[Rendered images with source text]
++++++++
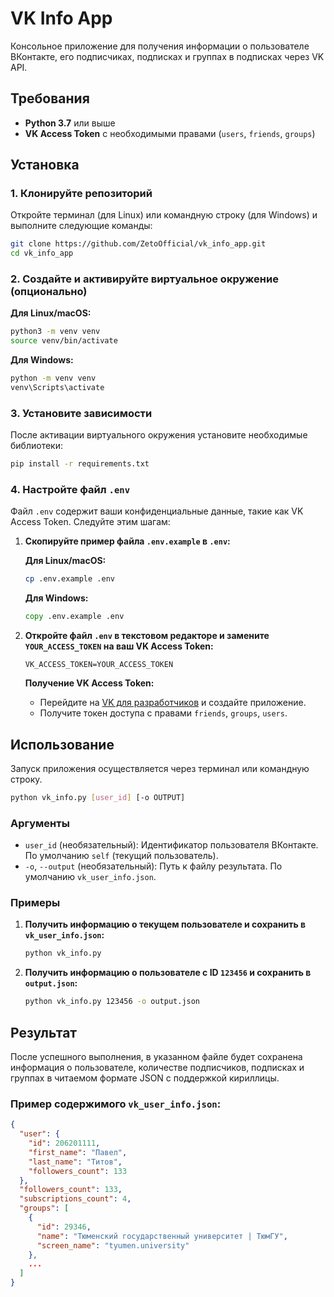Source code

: # VK Info App

Консольное приложение для получения информации о пользователе ВКонтакте, его подписчиках, подписках и группах в подписках через VK API.

## Требования

- **Python 3.7** или выше
- **VK Access Token** с необходимыми правами (`users`, `friends`, `groups`)

## Установка

### 1. Клонируйте репозиторий

Откройте терминал (для Linux) или командную строку (для Windows) и выполните следующие команды:

```bash
git clone https://github.com/ZetoOfficial/vk_info_app.git
cd vk_info_app
```

### 2. Создайте и активируйте виртуальное окружение (опционально)

**Для Linux/macOS:**

```bash
python3 -m venv venv
source venv/bin/activate
```

**Для Windows:**

```cmd
python -m venv venv
venv\Scripts\activate
```

### 3. Установите зависимости

После активации виртуального окружения установите необходимые библиотеки:

```bash
pip install -r requirements.txt
```

### 4. Настройте файл `.env`

Файл `.env` содержит ваши конфиденциальные данные, такие как VK Access Token. Следуйте этим шагам:

1. **Скопируйте пример файла `.env.example` в `.env`:**

   **Для Linux/macOS:**

   ```bash
   cp .env.example .env
   ```

   **Для Windows:**

   ```cmd
   copy .env.example .env
   ```

2. **Откройте файл `.env` в текстовом редакторе и замените `YOUR_ACCESS_TOKEN` на ваш VK Access Token:**

   ```env
   VK_ACCESS_TOKEN=YOUR_ACCESS_TOKEN
   ```

   **Получение VK Access Token:**

   - Перейдите на [VK для разработчиков](https://vk.com/dev) и создайте приложение.
   - Получите токен доступа с правами `friends`, `groups`, `users`.

## Использование

Запуск приложения осуществляется через терминал или командную строку.

```bash
python vk_info.py [user_id] [-o OUTPUT]
```

### Аргументы

- `user_id` (необязательный): Идентификатор пользователя ВКонтакте. По умолчанию `self` (текущий пользователь).
- `-o`, `--output` (необязательный): Путь к файлу результата. По умолчанию `vk_user_info.json`.

### Примеры

1. **Получить информацию о текущем пользователе и сохранить в `vk_user_info.json`:**

   ```bash
   python vk_info.py
   ```

2. **Получить информацию о пользователе с ID `123456` и сохранить в `output.json`:**

   ```bash
   python vk_info.py 123456 -o output.json
   ```

## Результат

После успешного выполнения, в указанном файле будет сохранена информация о пользователе, количестве подписчиков, подписках и группах в читаемом формате JSON с поддержкой кириллицы.

### Пример содержимого `vk_user_info.json`:

```json
{
  "user": {
    "id": 206201111,
    "first_name": "Павел",
    "last_name": "Титов",
    "followers_count": 133
  },
  "followers_count": 133,
  "subscriptions_count": 4,
  "groups": [
    {
      "id": 29346,
      "name": "Тюменский государственный университет | ТюмГУ",
      "screen_name": "tyumen.university"
    },
    ...
  ]
}
```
++++++++
Brief – Take every line from the records above that has the word "группах" and copy it.

Expected answer –
Консольное приложение для получения информации о пользователе ВКонтакте, его подписчиках, подписках и группах в подписках через VK API.
После успешного выполнения, в указанном файле будет сохранена информация о пользователе, количестве подписчиков, подписках и группах в читаемом формате JSON с поддержкой кириллицы.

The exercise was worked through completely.